Always or Almost Always Anticompetitive? The Global Antitrust Institute’s Comment on the FTC’s Proposed Rule Banning Non-Compete Clauses in Employment Contracts
- Author(s):
- Alexander Raskovich, Bruce Kobayashi, Tad Lipsky, Joshua Wright, John M. Yun
- Posted:
- 4-2023
- Law & Economics #:
- 23-08
- Availability:
- Full text (most recent) on SSRN
ABSTRACT:
The Global Antitrust Institute ("GAI") submits this comment to the U.S. Federal Trade Commission ("FTC") on the FTC's Notice of Proposed Rulemaking ("NPRM") on noncompete agreements ("NCAs") in employment contracts, which promulgates a Non-Compete Clause Rule that would ban virtually all NCAs. There is no reliable support in either economic theory or empirics for the proposed categorical ban on NCAs-even if such a ban were limited to NCAs involving low-wage workers. The theories and evidence for NCA effects fall far short of meeting the Supreme Court's standard that a practice be "always or almost always" anticompetitive to merit per se treatment.
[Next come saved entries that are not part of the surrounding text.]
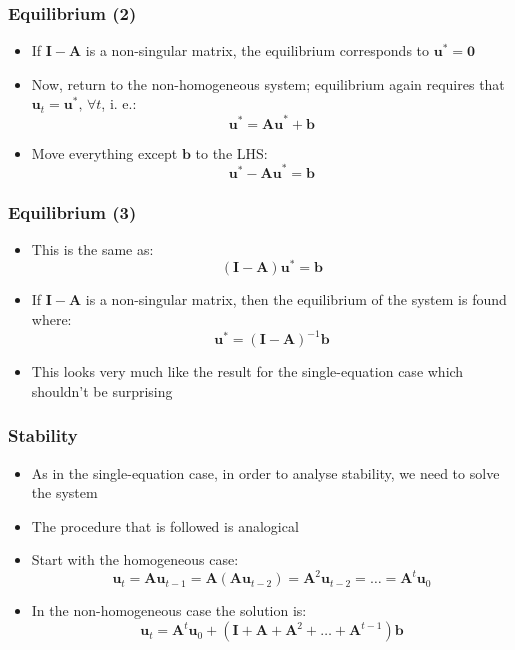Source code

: \documentclass[10pt,usenames,dvipsnames]{beamer}
\theoremstyle{plain}
\theoremstyle{definition}
\begin{document}
\begin{frame}[fragile]
\frametitle{Equilibrium (2)}
\begin{itemize}
	\item If $\mathbf{I-A}$ is a non-singular matrix, the equilibrium corresponds to  $\mathbf{u}^{*} = \mathbf{0}$
	\item Now, return to the non-homogeneous system; equilibrium again requires that $\mathbf{u}_{t} = \mathbf{u}^{*},\, \forall t$, i. e.:
	\[
		\mathbf{u}^{*} = \mathbf{Au}^{*} + \mathbf{b}
	\]
	\item Move everything except $\mathbf{b}$ to the LHS:
	\[
		\mathbf{u}^{*} - \mathbf{Au}^{*} = \mathbf{b}
	\]
\end{itemize}
\end{frame}

\begin{frame}[fragile]
\frametitle{Equilibrium (3)}
\begin{itemize}
	\item This is the same as:
	\[
		(\mathbf{I-A})\mathbf{u}^{*} = \mathbf{b}
	\]
	\item If $\mathbf{I-A}$ is a non-singular matrix, then the equilibrium of the system is found where:
	\[
		\mathbf{u}^{*} = (\mathbf{I-A})^{-1}\mathbf{b}
	\]
	\item This looks very much like the result for the single-equation case which shouldn't be surprising
\end{itemize}
\end{frame}

\begin{frame}[fragile]
\frametitle{Stability}
\begin{itemize}
	\item As in the single-equation case, in order to analyse stability, we need to solve the system
	\item The procedure that is followed is analogical
	\item Start with the homogeneous case:
	\[
		\mathbf{u}_{t} = \mathbf{Au}_{t-1} = \mathbf{A}(\mathbf{Au}_{t-2}) = \mathbf{A}^{2}\mathbf{u}_{t-2} = \ldots = \mathbf{A}^{t}\mathbf{u}_{0}
	\]
	\item In the non-homogeneous case the solution is:
	\[
		\mathbf{u}_{t} = \mathbf{A}^{t}\mathbf{u}_{0} + (\mathbf{I + A} + \mathbf{A}^{2} + \ldots + \mathbf{A}^{t-1})\mathbf{b}
	\]
\end{itemize}
\end{frame}
\end{document}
Applying the more flexible rule of reason approach to the facts of particular cases-as is appropriate for vertical restraints such as NCAs-is more likely to deliver benefits to both workers and consumers, on net and in the aggregate. The NPRM's preliminary computations of the potential benefits of a ban to the contrary are deeply flawed, relying on a problematic out-of-sample forecast based on estimates from a single empirical study. Importantly, any sweeping ban on NCAs would likely have unintended consequences, hurting both workers and consumers.